One North Side neighborhood stands out as incredibly diverse and lively — Albany Park, a melting pot called home by significant Cuban, Korean, Persian, and Swedish constituencies. A group doing amazing community-building work up there is the Albany Park Theater Project, a youth theater collective which puts on shows written from the real-life stories of the 13- to 21-year-old group members. You get the full range: rending stories of institutionalization and abuse, and lighter fare like pot-toking, lounge-singing grandparents in love. It rises far above the level of teen angst to community storytelling of the highest degree.
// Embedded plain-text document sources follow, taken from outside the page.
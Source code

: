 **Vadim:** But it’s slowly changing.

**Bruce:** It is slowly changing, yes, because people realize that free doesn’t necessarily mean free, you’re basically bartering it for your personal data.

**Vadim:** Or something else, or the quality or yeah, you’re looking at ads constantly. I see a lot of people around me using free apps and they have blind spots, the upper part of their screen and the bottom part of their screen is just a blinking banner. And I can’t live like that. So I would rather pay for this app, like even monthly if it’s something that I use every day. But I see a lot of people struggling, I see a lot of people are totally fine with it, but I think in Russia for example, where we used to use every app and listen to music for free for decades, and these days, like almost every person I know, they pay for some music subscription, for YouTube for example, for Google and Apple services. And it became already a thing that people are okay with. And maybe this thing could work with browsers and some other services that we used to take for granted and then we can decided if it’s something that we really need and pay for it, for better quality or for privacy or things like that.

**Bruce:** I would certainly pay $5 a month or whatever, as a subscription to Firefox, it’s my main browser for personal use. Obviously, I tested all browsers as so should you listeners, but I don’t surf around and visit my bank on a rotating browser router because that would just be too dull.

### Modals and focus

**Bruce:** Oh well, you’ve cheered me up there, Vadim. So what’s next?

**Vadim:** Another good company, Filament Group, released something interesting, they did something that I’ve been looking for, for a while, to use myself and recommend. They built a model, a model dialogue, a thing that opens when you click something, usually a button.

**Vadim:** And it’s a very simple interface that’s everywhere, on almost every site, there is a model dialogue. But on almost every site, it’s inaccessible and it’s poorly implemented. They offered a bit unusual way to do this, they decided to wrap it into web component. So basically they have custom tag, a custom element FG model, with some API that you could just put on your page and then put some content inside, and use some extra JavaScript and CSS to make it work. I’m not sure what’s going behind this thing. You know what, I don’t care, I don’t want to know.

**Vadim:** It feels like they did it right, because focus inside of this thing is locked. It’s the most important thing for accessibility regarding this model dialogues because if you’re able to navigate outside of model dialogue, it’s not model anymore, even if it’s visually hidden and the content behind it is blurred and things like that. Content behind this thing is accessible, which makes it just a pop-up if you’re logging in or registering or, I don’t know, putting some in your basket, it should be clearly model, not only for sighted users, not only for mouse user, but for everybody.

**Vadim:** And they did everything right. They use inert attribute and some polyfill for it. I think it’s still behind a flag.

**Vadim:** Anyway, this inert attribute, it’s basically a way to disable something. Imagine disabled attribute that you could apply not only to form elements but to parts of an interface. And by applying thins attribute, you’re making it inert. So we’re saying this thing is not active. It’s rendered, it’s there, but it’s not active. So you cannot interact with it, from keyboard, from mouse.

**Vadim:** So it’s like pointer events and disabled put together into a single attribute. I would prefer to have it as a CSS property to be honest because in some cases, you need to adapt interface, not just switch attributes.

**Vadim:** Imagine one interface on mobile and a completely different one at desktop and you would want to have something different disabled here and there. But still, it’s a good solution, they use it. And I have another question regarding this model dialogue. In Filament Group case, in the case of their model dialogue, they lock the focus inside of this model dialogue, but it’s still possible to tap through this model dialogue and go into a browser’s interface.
Check out their Leaves Growing Trees show this Friday and Saturday at the Vittum Theater, 1012 North Noble Street (not their usual spot, which is in Albany Park).
Or for something totally different? See how guys of the female persuasion are reinventing genderfuck: check out a drag show by the Chicago Kings. Major, tight community not bounded by streets.
Like music? You must check out the Old Town School of Folk Music up in Lincoln Square. They not only put on incredible shows in an intimate setting, but they want you involved. Jam with like-minded locals on the first Friday of every month. March 1 it’s Late Night Jazz; pay a suggested $4 and dig in to their community music night.
Pedal with Critical Mass. They’re a global organization which promotes the use of bicycles as a mass alternative to cars and car culture. The Chicago chapter has an annual ride with bikers take over downtown for one shining afternoon.
How about art? Volunteer at the nearby Little Black Pearl, an art workshop space at 4200 South Drexel. They do after-school programs, paint murals in train stations, and make beautiful things.
Get involved with Women in the Director’s Chair, a support network for women in film which holds awesome screenings. Their festival is right around the corner.
Scavenge at Creative ReUse Warehouse, where you can rescue goodies that corporations and schools have consigned to oblivion. Find rubber, leather, and vellum in industrial quantities; intercept piles of greeting cards, mismatched firefighter gloves, gorgeous old maps, cinder blocks, and twine before they meet their landfill fate. (Note that they recently moved from their UIC location to 222 135th Street, which is far but accessible by public transportation, pending future relocation.)
OK, I just did some serious namedropping, and I’m going to avoid giving detailed info with this easy ploy: any group or activity I mention has a web presence easily accessed by Googling the name. Try it, you’ll like it.